[[ Recorded data, beginning ]]

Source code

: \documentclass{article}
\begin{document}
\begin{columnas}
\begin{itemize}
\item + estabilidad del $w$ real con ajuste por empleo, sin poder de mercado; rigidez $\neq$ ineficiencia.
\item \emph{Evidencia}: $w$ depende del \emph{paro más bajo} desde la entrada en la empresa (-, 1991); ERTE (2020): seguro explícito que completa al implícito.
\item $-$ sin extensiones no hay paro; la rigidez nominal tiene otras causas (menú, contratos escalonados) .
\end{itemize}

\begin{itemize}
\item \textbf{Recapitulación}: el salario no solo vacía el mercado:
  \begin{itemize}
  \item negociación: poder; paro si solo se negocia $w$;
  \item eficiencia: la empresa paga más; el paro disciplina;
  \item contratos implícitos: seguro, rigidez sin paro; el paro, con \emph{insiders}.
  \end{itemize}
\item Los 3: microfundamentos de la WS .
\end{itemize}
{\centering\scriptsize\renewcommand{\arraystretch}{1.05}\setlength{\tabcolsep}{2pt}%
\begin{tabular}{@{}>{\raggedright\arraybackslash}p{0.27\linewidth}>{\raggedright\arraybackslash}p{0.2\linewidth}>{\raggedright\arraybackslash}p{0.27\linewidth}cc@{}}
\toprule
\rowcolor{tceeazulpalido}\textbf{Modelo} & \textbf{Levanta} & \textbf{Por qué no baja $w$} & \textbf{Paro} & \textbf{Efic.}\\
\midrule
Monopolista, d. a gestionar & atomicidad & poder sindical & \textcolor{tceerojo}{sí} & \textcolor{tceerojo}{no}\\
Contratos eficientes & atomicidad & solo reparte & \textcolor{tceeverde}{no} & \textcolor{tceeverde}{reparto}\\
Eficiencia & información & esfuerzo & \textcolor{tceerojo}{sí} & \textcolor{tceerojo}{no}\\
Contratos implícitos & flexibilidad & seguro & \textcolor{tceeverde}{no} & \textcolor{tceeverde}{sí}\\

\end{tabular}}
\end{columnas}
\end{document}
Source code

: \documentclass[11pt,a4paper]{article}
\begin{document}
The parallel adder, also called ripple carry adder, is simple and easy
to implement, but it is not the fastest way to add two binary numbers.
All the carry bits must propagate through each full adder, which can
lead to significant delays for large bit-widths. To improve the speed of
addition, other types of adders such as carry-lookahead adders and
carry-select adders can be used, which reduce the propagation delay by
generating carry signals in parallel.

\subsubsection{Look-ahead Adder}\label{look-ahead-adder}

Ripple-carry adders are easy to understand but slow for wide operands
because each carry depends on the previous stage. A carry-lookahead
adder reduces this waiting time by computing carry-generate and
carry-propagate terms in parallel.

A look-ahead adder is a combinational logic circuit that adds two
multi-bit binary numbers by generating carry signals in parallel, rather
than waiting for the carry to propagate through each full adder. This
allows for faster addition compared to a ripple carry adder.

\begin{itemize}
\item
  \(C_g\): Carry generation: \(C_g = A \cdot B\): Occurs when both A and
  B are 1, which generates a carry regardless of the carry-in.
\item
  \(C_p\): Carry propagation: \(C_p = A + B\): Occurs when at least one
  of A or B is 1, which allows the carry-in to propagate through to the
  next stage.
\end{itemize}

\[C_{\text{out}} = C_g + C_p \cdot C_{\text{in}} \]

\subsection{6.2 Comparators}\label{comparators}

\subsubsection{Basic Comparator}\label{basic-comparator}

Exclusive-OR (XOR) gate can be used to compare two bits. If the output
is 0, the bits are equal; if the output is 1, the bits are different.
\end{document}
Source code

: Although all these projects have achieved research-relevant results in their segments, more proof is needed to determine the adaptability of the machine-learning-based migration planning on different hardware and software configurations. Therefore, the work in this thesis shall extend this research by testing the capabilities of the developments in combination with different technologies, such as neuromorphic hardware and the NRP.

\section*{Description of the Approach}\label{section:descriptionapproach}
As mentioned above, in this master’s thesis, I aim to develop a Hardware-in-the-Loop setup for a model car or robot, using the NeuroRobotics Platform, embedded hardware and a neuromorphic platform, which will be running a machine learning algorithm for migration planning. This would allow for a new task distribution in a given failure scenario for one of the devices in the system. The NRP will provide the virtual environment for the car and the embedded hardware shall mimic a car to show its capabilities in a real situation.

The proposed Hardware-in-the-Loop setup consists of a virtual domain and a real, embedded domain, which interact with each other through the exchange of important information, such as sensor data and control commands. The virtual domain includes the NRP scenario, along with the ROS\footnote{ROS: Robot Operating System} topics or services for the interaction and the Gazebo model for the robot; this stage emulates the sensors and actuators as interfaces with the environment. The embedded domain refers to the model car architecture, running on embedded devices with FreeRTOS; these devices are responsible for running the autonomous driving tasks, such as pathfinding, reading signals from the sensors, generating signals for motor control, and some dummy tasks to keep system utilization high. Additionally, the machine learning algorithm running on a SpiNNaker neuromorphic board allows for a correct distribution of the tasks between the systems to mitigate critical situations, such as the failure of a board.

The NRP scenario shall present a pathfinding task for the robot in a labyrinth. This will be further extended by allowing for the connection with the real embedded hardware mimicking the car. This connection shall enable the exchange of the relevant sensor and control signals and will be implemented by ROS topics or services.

[[ Recorded data, end ]]

▶ **Exercise directions**: Check every line of the data above for the string "sensor", and copy those that have it.

▶ **Answer area**:
The proposed Hardware-in-the-Loop setup consists of a virtual domain and a real, embedded domain, which interact with each other through the exchange of important information, such as sensor data and control commands. The virtual domain includes the NRP scenario, along with the ROS\footnote{ROS: Robot Operating System} topics or services for the interaction and the Gazebo model for the robot; this stage emulates the sensors and actuators as interfaces with the environment. The embedded domain refers to the model car architecture, running on embedded devices with FreeRTOS; these devices are responsible for running the autonomous driving tasks, such as pathfinding, reading signals from the sensors, generating signals for motor control, and some dummy tasks to keep system utilization high. Additionally, the machine learning algorithm running on a SpiNNaker neuromorphic board allows for a correct distribution of the tasks between the systems to mitigate critical situations, such as the failure of a board.
The NRP scenario shall present a pathfinding task for the robot in a labyrinth. This will be further extended by allowing for the connection with the real embedded hardware mimicking the car. This connection shall enable the exchange of the relevant sensor and control signals and will be implemented by ROS topics or services.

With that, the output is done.